◆ What the task requires ◆
Using the entries that follow, give only the number of lines with the word "center" in them.

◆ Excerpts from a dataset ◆
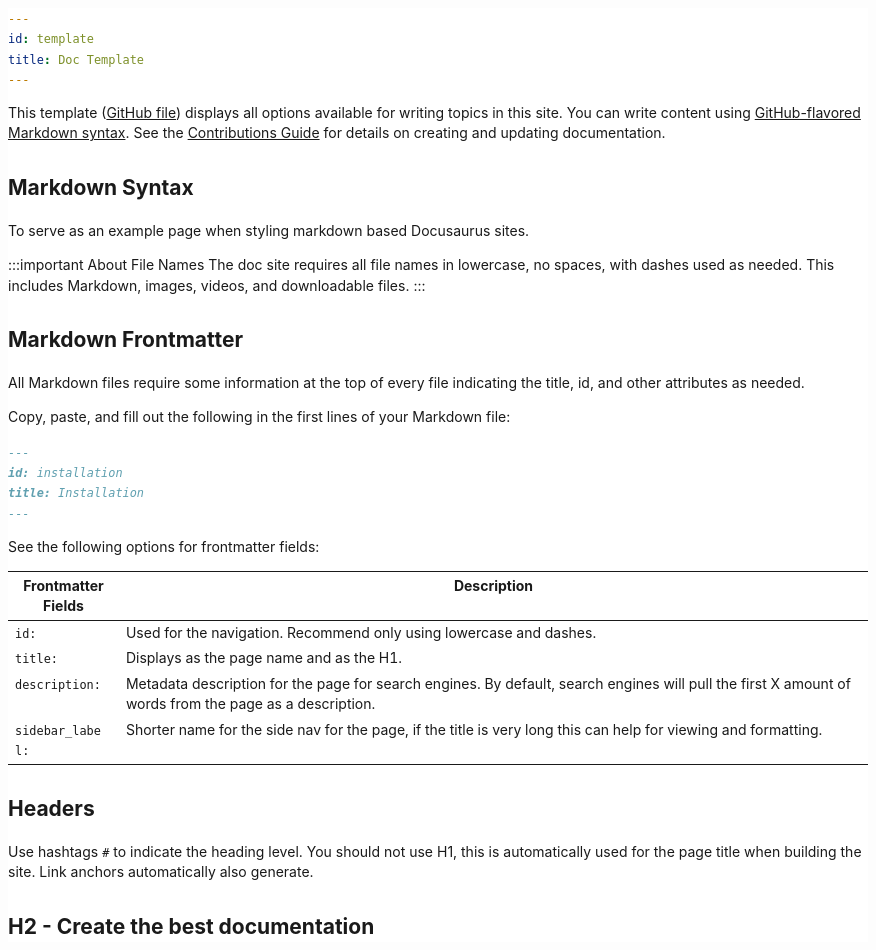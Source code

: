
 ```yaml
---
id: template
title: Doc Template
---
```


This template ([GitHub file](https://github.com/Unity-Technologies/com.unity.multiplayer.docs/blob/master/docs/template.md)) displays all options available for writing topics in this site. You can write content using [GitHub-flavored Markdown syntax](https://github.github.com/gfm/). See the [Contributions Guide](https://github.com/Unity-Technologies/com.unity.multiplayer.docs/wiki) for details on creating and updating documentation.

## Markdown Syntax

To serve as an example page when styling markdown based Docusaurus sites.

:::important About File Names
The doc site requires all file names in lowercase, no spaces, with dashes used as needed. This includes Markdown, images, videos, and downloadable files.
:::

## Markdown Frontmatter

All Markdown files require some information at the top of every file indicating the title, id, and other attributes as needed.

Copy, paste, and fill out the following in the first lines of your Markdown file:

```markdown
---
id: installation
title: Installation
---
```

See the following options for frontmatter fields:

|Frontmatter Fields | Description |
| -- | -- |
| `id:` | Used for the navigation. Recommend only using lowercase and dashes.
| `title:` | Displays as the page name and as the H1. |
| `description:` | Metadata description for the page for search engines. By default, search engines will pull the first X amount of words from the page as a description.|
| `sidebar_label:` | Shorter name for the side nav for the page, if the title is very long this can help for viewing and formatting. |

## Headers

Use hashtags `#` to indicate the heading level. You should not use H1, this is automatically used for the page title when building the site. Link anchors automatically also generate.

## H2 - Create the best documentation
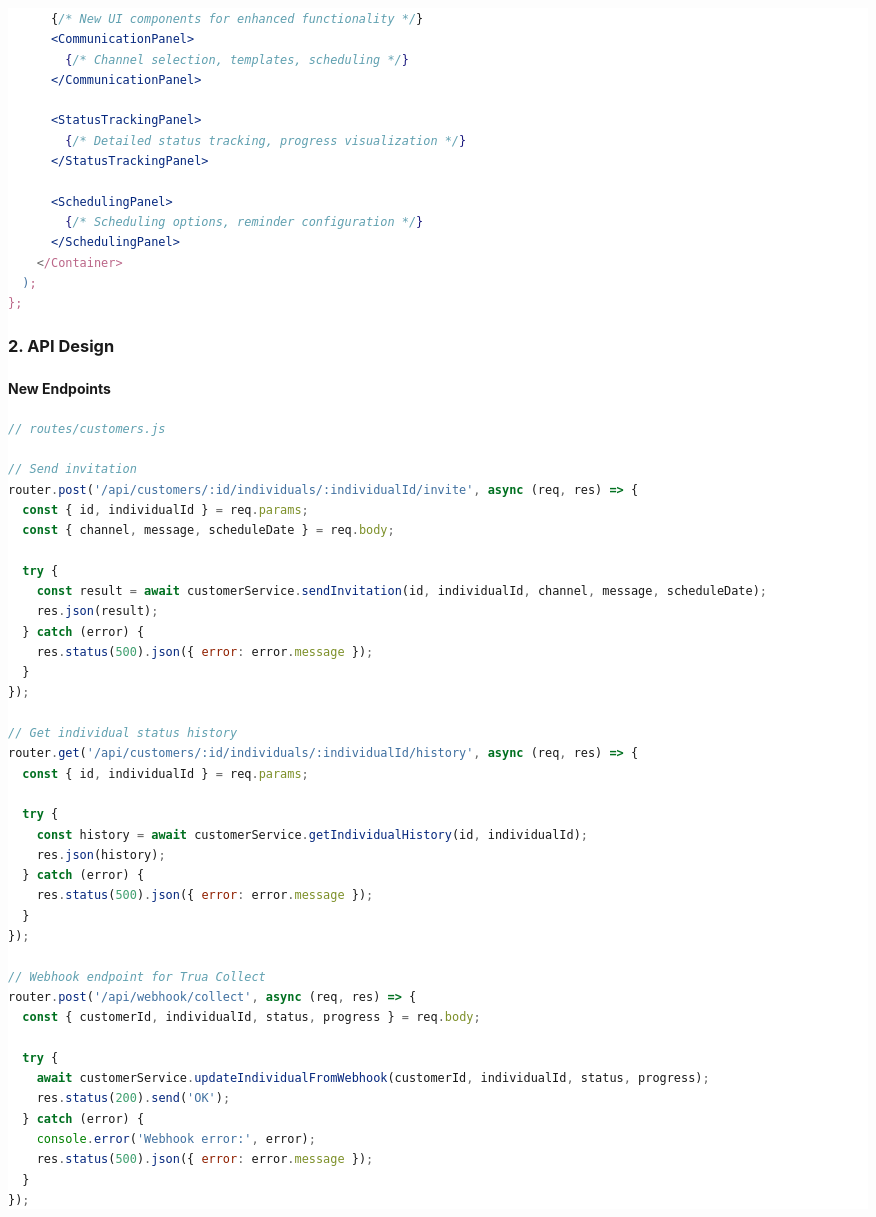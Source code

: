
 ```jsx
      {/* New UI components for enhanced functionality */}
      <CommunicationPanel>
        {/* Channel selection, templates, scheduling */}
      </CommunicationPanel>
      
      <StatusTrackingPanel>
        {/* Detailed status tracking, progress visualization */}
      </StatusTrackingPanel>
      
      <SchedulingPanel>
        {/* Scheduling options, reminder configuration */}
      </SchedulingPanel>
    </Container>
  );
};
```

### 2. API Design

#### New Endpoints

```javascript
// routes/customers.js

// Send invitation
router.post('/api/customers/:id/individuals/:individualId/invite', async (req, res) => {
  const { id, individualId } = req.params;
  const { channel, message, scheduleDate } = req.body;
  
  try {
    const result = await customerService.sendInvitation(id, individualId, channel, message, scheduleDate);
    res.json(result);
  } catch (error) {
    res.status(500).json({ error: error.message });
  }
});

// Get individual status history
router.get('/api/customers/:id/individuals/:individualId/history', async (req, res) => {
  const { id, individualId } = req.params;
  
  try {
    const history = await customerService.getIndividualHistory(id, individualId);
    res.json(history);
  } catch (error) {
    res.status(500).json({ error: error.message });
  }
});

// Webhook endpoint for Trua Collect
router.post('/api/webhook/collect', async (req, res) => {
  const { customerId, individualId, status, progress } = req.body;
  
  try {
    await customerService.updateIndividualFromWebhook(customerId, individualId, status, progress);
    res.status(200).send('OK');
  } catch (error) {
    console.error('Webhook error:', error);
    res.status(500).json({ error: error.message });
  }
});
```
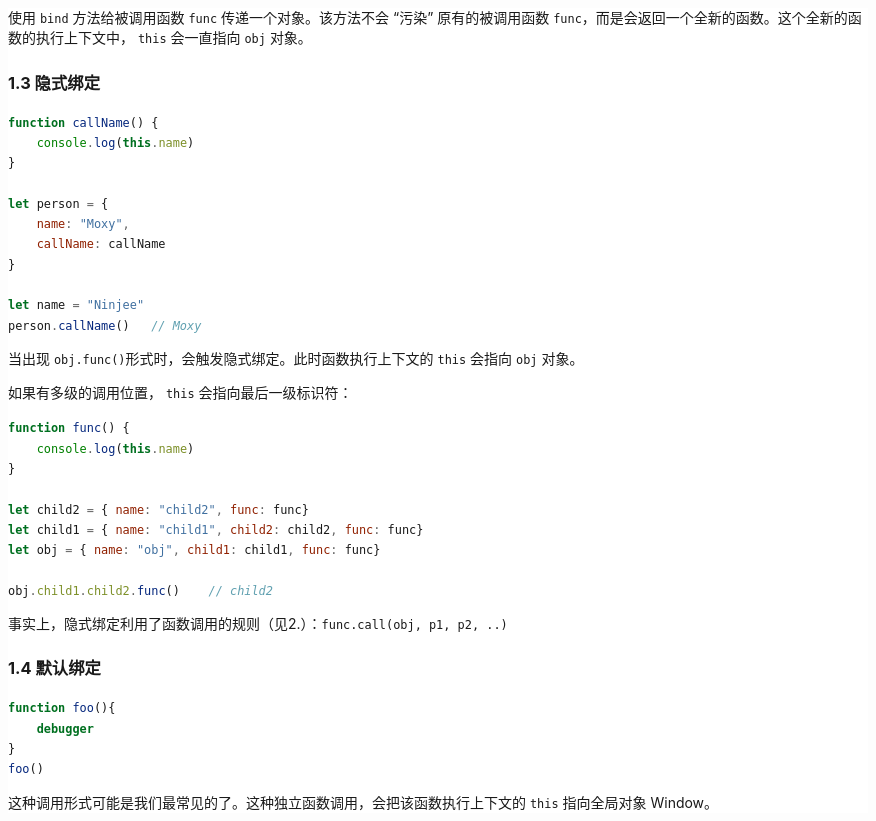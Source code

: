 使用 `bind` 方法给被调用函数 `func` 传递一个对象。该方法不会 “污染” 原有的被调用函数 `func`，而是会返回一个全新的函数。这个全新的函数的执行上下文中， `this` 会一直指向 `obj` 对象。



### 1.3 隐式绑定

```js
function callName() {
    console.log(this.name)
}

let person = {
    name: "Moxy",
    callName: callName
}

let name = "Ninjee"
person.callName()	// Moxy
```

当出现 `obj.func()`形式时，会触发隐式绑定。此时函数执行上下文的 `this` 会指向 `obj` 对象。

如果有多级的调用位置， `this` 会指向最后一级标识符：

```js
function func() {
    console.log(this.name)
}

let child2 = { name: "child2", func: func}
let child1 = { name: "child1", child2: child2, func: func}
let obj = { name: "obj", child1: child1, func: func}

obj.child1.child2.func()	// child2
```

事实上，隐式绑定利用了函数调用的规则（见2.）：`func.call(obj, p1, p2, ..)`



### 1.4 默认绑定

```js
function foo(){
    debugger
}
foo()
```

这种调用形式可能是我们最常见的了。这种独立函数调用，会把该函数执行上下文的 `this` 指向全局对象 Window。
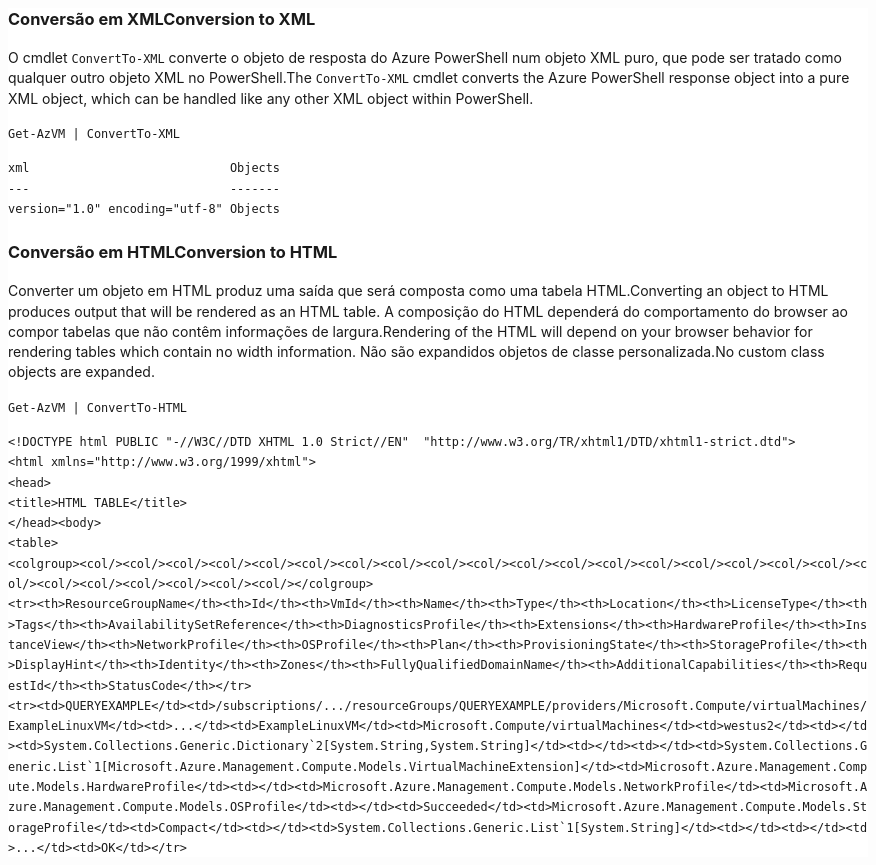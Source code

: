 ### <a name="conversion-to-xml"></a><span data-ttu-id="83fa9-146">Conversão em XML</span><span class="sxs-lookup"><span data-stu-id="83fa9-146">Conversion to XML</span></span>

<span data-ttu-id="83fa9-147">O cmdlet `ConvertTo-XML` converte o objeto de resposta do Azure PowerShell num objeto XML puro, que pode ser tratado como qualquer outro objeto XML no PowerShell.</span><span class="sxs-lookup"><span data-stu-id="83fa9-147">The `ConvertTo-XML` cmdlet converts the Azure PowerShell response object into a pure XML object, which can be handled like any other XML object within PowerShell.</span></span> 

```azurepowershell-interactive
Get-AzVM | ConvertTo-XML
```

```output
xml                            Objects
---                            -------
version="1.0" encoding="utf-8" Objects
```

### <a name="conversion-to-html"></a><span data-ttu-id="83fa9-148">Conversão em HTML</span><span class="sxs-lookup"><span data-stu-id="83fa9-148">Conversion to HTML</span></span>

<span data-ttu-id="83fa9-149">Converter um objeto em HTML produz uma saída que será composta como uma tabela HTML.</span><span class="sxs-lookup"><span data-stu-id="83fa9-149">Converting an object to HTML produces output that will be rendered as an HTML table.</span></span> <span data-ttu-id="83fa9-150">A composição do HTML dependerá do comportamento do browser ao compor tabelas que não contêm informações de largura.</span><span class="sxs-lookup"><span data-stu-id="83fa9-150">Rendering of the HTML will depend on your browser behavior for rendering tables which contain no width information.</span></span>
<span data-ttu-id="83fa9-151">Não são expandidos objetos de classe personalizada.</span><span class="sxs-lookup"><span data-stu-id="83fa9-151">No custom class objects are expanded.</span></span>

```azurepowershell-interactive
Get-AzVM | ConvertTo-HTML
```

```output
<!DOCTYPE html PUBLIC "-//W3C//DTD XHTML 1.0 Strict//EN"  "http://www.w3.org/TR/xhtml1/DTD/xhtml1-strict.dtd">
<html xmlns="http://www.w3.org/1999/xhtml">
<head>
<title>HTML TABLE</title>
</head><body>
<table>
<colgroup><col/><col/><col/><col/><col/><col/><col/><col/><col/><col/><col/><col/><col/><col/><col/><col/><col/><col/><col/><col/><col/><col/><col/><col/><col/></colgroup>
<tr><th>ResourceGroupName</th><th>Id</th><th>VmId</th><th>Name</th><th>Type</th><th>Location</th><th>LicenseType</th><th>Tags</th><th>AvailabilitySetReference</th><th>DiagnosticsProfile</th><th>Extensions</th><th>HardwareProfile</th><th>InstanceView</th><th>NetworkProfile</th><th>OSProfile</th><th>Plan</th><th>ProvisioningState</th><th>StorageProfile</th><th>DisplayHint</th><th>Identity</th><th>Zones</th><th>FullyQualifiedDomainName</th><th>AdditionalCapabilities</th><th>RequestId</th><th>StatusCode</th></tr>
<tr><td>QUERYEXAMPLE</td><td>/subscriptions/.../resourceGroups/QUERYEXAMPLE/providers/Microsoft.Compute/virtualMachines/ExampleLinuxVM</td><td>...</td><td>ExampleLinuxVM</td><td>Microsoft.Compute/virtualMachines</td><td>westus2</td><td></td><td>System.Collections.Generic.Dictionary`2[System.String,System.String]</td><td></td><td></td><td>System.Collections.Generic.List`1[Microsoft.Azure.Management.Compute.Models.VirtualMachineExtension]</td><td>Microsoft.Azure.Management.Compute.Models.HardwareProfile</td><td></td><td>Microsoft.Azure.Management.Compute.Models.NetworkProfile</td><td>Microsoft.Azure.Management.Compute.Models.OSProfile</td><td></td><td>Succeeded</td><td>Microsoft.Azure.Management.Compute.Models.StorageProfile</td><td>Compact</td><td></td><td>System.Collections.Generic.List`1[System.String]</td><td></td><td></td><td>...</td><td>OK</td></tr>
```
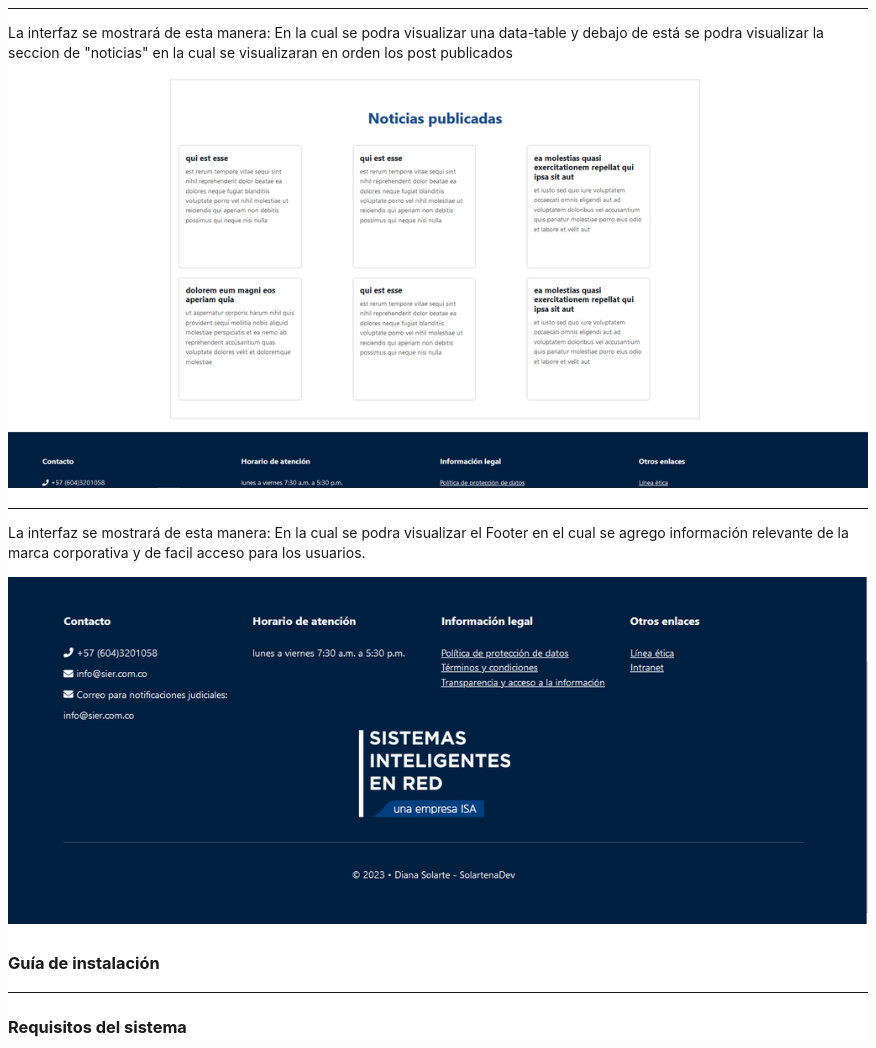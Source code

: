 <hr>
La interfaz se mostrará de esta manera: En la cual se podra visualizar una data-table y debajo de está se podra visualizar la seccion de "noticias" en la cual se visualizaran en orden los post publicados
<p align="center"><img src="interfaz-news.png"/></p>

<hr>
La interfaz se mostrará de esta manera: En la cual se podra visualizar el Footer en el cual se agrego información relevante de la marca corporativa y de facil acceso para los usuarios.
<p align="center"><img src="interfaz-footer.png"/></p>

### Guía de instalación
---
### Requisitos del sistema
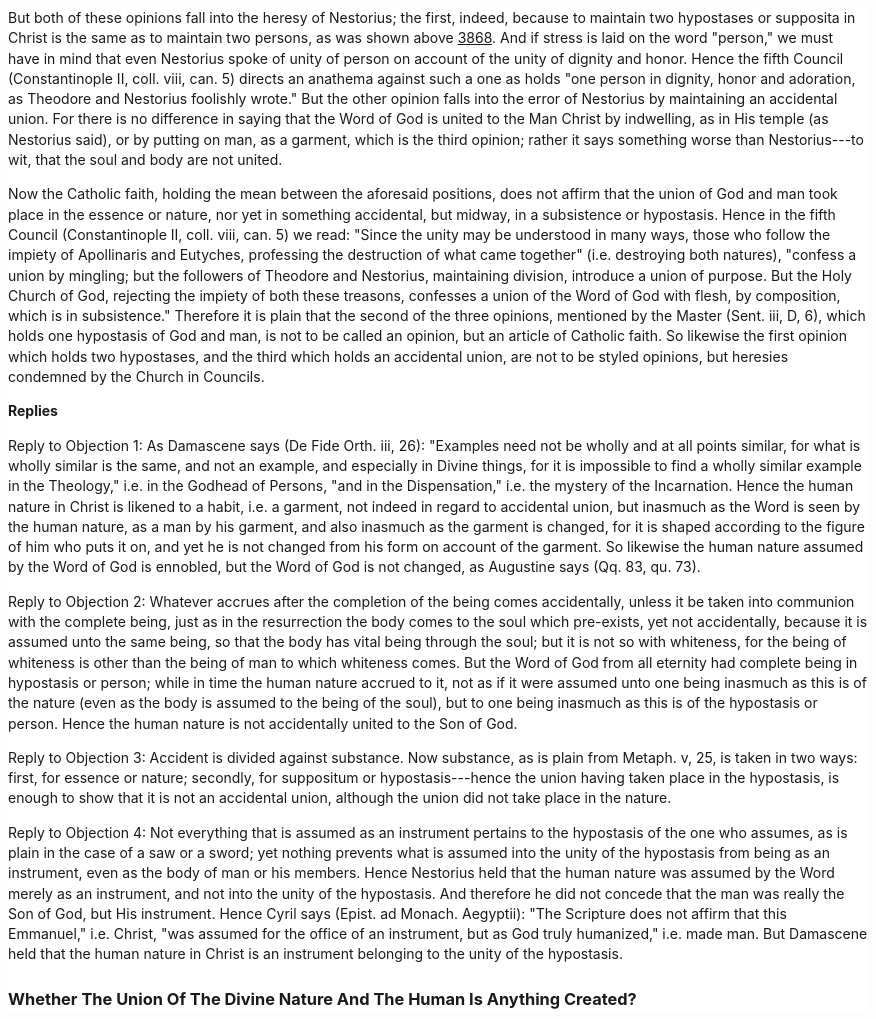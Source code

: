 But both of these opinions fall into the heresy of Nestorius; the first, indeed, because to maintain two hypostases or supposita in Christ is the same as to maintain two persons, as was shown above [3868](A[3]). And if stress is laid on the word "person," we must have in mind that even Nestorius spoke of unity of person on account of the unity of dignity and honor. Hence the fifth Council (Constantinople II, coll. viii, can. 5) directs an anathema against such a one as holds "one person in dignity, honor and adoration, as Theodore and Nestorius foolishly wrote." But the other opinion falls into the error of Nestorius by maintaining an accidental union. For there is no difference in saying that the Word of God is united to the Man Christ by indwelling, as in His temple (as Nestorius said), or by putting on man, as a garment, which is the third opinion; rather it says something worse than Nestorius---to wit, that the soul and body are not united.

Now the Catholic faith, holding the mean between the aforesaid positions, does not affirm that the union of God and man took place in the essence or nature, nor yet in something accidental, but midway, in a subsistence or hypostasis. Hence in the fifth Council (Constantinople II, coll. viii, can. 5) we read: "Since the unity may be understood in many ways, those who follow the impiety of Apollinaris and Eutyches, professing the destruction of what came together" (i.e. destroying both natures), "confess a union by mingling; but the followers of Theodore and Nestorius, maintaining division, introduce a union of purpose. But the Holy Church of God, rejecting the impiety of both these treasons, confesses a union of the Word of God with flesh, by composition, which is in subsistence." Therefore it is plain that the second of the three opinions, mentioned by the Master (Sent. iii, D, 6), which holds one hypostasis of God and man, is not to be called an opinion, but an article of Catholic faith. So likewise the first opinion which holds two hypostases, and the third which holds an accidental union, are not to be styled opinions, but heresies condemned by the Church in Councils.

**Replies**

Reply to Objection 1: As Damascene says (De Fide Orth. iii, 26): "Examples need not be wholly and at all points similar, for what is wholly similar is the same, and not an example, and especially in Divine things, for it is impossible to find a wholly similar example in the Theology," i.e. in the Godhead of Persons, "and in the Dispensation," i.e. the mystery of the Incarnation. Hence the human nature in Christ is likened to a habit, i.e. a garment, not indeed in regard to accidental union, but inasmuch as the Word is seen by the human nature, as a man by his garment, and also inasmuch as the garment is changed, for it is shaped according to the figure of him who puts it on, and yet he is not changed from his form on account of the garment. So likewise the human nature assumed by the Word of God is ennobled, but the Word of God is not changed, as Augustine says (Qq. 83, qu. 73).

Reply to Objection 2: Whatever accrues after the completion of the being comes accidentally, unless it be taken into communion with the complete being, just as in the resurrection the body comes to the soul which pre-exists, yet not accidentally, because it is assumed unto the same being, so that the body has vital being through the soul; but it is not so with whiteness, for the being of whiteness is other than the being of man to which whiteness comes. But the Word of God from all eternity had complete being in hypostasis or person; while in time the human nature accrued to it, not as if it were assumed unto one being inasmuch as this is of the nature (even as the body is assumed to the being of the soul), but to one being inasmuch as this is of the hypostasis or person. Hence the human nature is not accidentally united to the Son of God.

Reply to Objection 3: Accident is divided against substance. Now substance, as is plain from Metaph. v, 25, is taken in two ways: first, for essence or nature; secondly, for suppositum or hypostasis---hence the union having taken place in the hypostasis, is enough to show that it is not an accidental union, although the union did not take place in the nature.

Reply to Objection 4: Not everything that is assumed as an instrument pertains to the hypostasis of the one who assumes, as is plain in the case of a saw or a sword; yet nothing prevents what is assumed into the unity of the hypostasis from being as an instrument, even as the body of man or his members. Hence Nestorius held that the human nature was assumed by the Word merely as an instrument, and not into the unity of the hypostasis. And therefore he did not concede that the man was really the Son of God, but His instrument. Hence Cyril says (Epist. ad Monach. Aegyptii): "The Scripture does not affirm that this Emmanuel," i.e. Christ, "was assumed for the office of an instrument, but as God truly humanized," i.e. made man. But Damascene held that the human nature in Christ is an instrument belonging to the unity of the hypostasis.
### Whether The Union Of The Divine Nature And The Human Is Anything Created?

◆ Task output ◆
2